(Exercise goal) When you reach the line containing "# Using Makefile" in the entries below, start writing out each line exactly, and stop after the line containing "[Practical Makefiles, by".

Saved entries
---------------

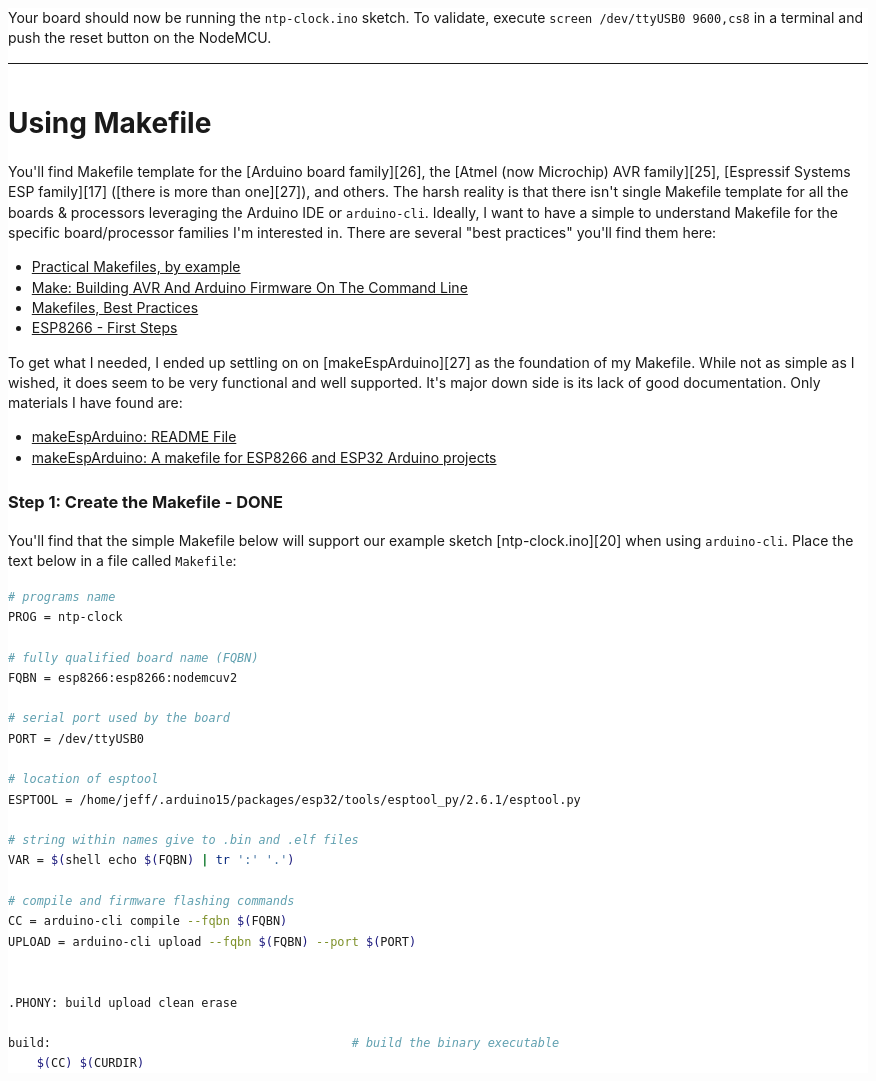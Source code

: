 Your board should now be running the `ntp-clock.ino` sketch.
To validate, execute `screen /dev/ttyUSB0 9600,cs8` in a terminal and push the reset button on the NodeMCU.


----


# Using Makefile
You'll find Makefile template for the [Arduino board family][26],
the [Atmel (now Microchip) AVR family][25],
[Espressif Systems ESP family][17] ([there is more than one][27]), and others.
The harsh reality is that there isn't single Makefile template for all
the boards & processors leveraging the Arduino IDE or `arduino-cli`.
Ideally, I want to have a simple to understand Makefile for
the specific board/processor families I'm interested in.
There are several "best practices" you'll find them here:

* [Practical Makefiles, by example](http://nuclear.mutantstargoat.com/articles/make/)
* [Make: Building AVR And Arduino Firmware On The Command Line](https://flyingcarsandstuff.com/2017/11/make-building-avr-and-arduino-firmware-on-the-command-line/)
* [Makefiles, Best Practices](https://danyspin97.org/blog/makefiles-best-practices/)
* [ESP8266 - First Steps](http://smallbits.marshall-tribe.net/blog/2016/05/07/esp8266-first-steps)

To get what I needed,
I ended up settling on on [makeEspArduino][27] as the foundation of my Makefile.
While not as simple as I wished,
it does seem to be very functional and well supported.
It's major down side is its lack of good documentation.
Only materials I have found are:

* [makeEspArduino: README File](https://github.com/plerup/makeEspArduino/blob/master/README.md)
* [makeEspArduino: A makefile for ESP8266 and ESP32 Arduino projects](https://libraries.io/github/plerup/makeEspArduino)

### Step 1: Create the Makefile - DONE
You'll find that the simple Makefile below
will support our example sketch [ntp-clock.ino][20] when using `arduino-cli`.
Place the text below in a file called `Makefile`:

```bash
# programs name
PROG = ntp-clock

# fully qualified board name (FQBN)
FQBN = esp8266:esp8266:nodemcuv2

# serial port used by the board
PORT = /dev/ttyUSB0

# location of esptool
ESPTOOL = /home/jeff/.arduino15/packages/esp32/tools/esptool_py/2.6.1/esptool.py

# string within names give to .bin and .elf files
VAR = $(shell echo $(FQBN) | tr ':' '.')

# compile and firmware flashing commands
CC = arduino-cli compile --fqbn $(FQBN)
UPLOAD = arduino-cli upload --fqbn $(FQBN) --port $(PORT)


.PHONY: build upload clean erase

build:                                          # build the binary executable
	$(CC) $(CURDIR)
```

---------------

(Written response)
# Using Makefile
You'll find Makefile template for the [Arduino board family][26],
the [Atmel (now Microchip) AVR family][25],
[Espressif Systems ESP family][17] ([there is more than one][27]), and others.
The harsh reality is that there isn't single Makefile template for all
the boards & processors leveraging the Arduino IDE or `arduino-cli`.
Ideally, I want to have a simple to understand Makefile for
the specific board/processor families I'm interested in.
There are several "best practices" you'll find them here:

* [Practical Makefiles, by example](http://nuclear.mutantstargoat.com/articles/make/)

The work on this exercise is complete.